● Task description: Locate and copy each line in the data that contains the word "loggers".

● Exercise materials:
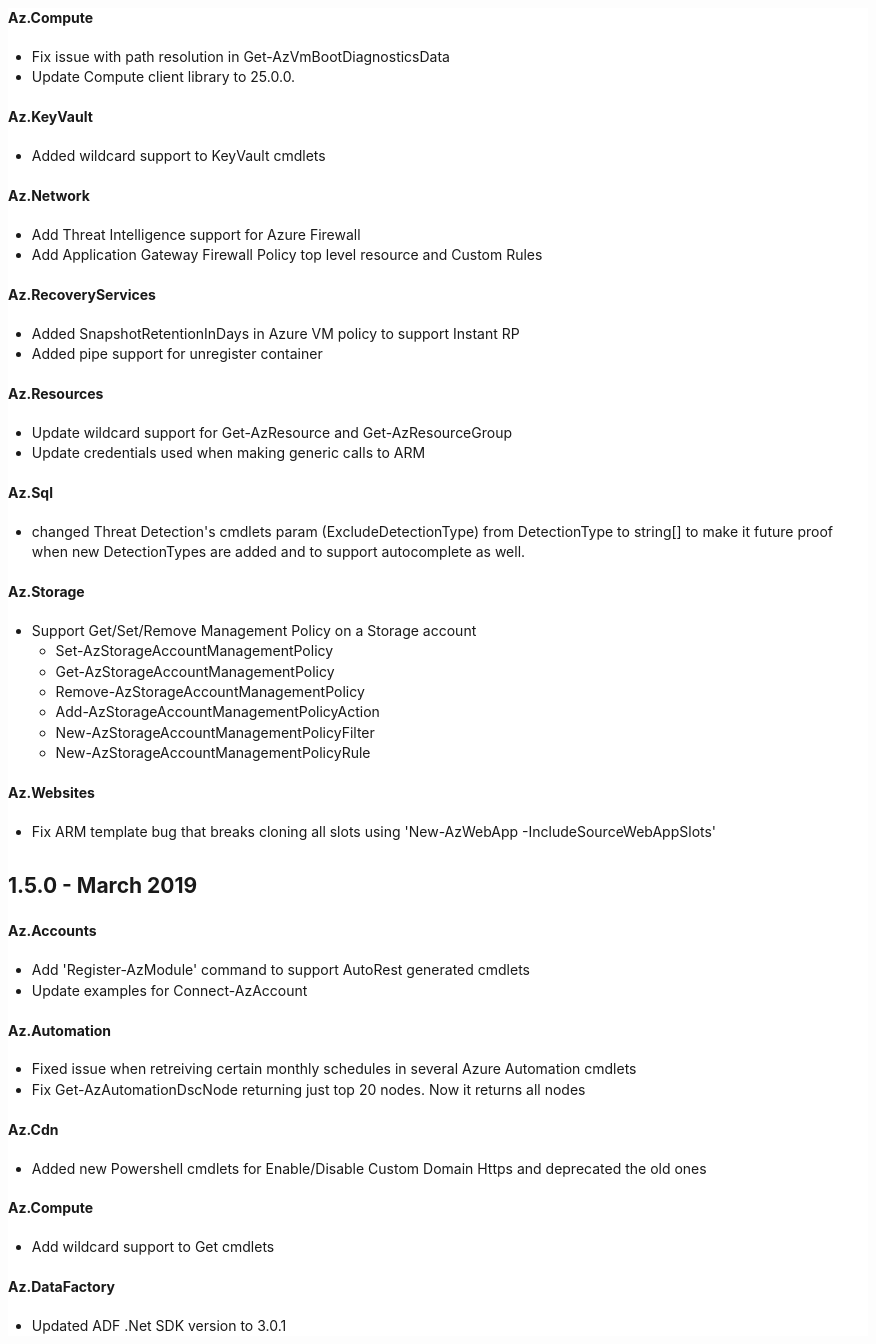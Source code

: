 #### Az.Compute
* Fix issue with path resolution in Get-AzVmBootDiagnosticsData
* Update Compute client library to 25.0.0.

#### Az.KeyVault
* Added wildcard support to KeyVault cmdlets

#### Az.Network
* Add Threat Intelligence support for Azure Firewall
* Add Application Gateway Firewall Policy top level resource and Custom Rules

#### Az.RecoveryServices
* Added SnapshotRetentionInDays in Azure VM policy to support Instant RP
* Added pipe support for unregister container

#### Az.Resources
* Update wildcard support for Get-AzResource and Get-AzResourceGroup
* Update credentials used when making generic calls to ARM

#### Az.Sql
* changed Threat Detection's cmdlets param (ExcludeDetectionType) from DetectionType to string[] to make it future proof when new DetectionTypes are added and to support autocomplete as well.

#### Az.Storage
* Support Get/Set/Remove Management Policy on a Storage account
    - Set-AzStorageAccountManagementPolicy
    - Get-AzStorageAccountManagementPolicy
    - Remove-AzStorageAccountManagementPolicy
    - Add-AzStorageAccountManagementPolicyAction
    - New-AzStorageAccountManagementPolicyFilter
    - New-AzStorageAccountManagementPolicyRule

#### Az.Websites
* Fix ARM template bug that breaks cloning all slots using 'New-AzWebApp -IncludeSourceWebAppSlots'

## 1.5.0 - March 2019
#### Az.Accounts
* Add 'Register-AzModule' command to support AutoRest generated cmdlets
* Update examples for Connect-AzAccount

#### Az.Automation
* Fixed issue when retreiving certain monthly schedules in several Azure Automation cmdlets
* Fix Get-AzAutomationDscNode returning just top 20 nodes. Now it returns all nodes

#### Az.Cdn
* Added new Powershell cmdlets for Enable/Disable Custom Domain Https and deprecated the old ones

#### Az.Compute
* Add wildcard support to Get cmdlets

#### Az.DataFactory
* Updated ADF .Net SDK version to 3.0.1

--

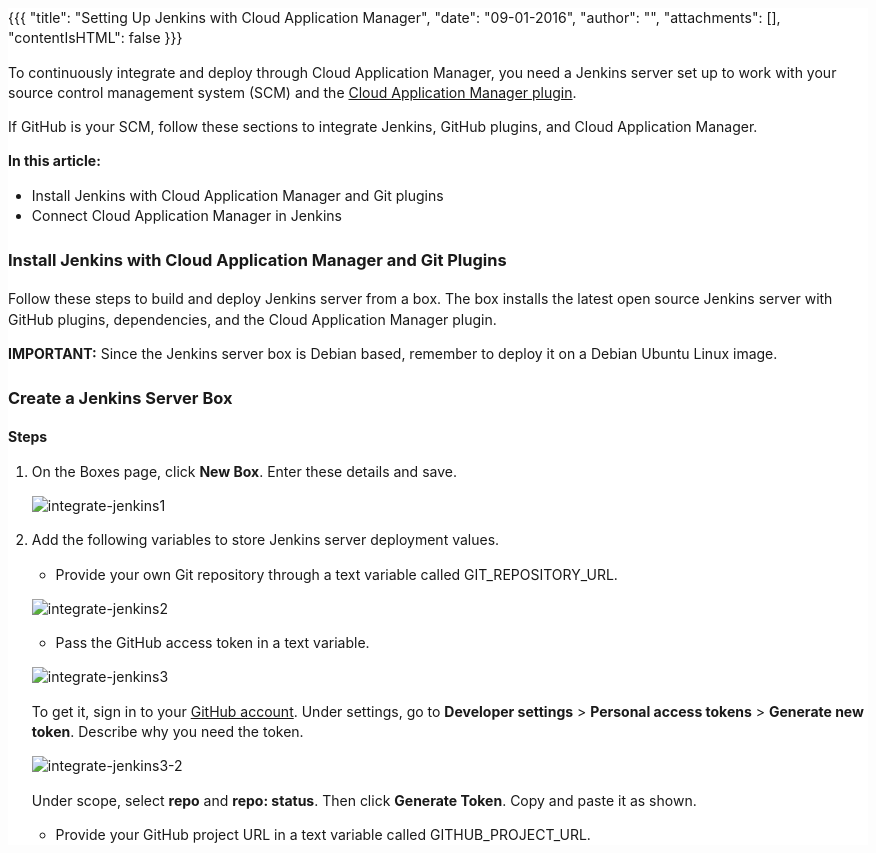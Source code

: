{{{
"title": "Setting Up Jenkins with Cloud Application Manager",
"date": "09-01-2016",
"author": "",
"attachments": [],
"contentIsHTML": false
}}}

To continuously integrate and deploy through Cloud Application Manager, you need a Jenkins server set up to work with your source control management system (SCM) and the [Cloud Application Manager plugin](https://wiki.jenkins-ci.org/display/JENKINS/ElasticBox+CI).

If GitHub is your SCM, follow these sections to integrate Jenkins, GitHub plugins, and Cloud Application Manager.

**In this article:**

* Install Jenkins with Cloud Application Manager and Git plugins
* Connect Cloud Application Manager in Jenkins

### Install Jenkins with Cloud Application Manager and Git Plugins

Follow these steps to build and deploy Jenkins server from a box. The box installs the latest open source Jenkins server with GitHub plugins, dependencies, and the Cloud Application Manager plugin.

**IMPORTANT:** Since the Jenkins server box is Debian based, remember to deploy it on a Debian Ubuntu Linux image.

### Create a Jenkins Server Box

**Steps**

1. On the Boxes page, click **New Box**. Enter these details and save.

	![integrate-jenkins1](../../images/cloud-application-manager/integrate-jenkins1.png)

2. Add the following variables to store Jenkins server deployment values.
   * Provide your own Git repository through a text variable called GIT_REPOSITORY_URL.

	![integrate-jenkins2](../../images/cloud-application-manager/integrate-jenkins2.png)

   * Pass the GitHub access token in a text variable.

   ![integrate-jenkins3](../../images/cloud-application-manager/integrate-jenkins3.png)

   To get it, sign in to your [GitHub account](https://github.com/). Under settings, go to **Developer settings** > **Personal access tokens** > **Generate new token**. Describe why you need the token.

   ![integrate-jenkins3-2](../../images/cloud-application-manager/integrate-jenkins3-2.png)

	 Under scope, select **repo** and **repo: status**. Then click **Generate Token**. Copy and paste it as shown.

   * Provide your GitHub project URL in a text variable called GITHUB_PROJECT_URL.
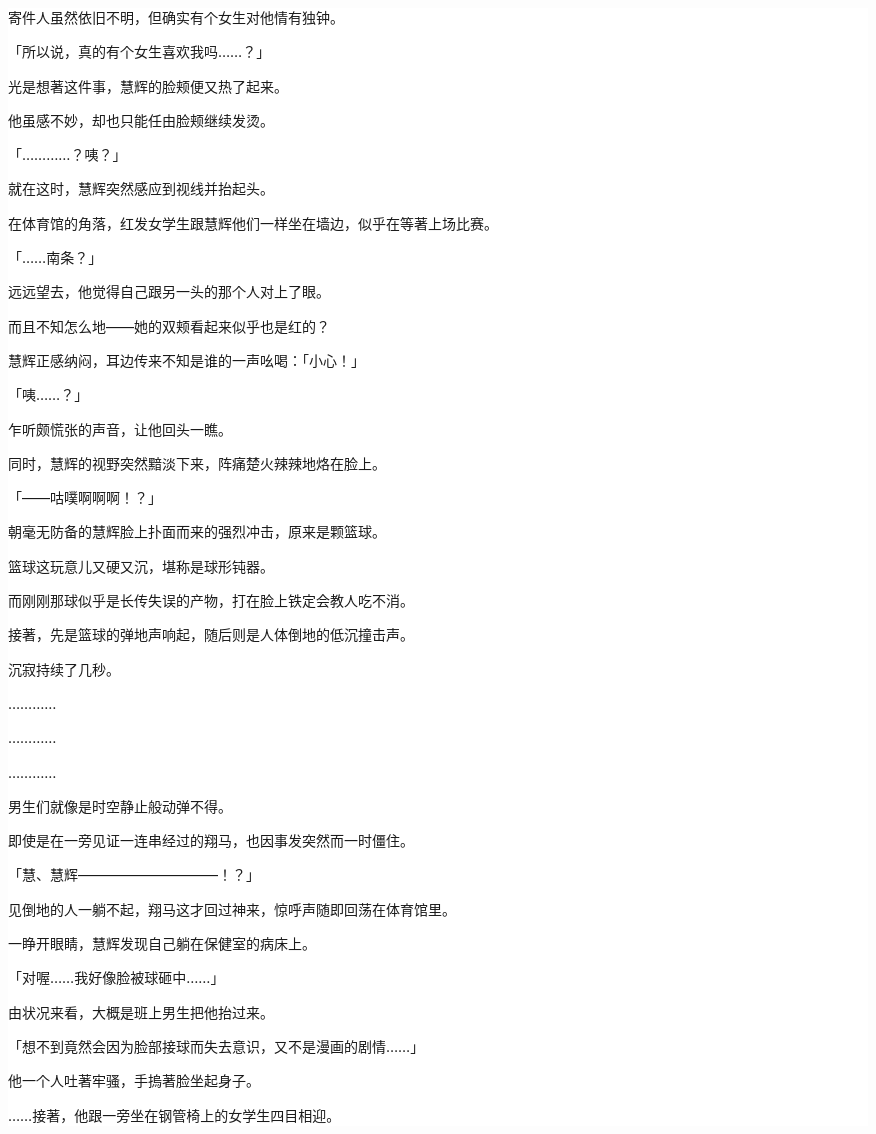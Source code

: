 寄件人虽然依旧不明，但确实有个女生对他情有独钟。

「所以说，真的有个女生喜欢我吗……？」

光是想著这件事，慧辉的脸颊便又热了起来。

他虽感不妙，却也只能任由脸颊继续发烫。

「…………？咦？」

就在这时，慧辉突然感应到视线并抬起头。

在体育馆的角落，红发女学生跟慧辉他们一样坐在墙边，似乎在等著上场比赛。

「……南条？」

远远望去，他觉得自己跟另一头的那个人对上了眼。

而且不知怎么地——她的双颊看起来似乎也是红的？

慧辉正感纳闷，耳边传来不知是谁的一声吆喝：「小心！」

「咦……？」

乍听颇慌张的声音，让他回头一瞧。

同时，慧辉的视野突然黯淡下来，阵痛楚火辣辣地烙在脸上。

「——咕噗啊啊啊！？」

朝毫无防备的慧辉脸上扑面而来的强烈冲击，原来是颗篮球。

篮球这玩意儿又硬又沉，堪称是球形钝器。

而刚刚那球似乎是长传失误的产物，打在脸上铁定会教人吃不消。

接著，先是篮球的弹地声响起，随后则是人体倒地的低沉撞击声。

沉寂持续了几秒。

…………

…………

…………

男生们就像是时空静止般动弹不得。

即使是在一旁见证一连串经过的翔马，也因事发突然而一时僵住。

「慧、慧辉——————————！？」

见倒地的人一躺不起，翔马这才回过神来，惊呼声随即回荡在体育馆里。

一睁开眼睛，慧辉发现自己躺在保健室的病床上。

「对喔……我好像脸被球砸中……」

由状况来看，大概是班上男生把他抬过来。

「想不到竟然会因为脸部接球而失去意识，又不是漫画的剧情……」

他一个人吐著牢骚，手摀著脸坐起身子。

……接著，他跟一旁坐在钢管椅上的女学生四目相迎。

---

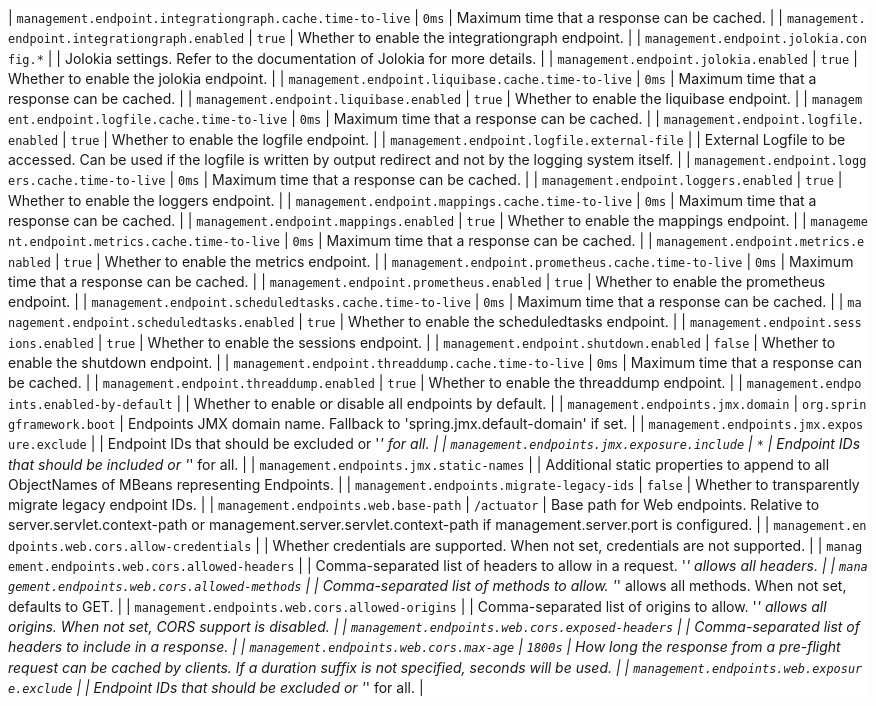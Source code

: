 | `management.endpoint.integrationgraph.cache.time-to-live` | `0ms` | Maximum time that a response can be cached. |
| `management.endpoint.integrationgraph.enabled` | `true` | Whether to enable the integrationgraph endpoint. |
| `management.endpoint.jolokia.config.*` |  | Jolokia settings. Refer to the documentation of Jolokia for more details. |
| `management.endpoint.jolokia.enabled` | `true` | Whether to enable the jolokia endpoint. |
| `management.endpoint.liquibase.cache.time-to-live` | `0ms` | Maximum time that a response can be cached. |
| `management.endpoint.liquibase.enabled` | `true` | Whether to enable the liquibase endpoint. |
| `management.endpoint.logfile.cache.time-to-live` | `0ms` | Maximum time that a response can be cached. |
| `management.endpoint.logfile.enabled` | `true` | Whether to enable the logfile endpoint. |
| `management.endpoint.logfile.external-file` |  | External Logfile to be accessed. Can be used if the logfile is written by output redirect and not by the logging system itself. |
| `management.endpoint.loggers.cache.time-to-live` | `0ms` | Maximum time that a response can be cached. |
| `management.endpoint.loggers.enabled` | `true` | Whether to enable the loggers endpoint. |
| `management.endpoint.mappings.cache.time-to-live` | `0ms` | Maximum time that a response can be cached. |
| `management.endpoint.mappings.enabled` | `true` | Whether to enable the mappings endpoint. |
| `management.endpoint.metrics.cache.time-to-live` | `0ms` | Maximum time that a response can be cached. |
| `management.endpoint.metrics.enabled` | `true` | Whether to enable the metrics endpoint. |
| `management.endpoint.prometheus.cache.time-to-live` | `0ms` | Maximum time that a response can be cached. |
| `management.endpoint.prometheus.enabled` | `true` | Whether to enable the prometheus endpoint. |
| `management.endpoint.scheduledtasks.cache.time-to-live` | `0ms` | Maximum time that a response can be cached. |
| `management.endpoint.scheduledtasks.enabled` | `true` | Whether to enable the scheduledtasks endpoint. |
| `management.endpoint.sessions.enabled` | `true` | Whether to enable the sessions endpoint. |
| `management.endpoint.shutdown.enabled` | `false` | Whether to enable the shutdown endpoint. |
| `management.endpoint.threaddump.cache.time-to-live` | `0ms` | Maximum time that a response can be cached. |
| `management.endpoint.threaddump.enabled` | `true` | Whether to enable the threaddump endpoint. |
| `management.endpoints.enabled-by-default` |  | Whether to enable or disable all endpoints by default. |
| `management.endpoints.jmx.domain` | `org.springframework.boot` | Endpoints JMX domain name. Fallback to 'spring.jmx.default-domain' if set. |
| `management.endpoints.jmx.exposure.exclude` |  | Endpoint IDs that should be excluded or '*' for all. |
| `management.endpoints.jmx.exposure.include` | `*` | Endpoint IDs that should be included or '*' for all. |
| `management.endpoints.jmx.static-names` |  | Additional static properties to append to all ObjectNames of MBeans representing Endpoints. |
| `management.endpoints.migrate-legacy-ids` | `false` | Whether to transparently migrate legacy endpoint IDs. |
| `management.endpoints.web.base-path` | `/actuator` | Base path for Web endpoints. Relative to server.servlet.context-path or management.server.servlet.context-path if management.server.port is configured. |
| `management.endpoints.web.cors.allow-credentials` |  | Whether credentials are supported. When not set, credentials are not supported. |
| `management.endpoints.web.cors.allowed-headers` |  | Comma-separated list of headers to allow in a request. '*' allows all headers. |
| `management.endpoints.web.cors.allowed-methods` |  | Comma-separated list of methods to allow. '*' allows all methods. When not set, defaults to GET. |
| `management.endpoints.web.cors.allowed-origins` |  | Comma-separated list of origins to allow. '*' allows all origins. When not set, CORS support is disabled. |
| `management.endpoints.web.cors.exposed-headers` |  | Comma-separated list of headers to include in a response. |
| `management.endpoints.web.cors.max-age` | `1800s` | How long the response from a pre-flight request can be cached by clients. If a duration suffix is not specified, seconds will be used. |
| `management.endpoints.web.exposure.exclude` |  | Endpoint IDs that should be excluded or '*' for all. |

● Exercise output:
| `management.endpoint.loggers.cache.time-to-live` | `0ms` | Maximum time that a response can be cached. |
| `management.endpoint.loggers.enabled` | `true` | Whether to enable the loggers endpoint. |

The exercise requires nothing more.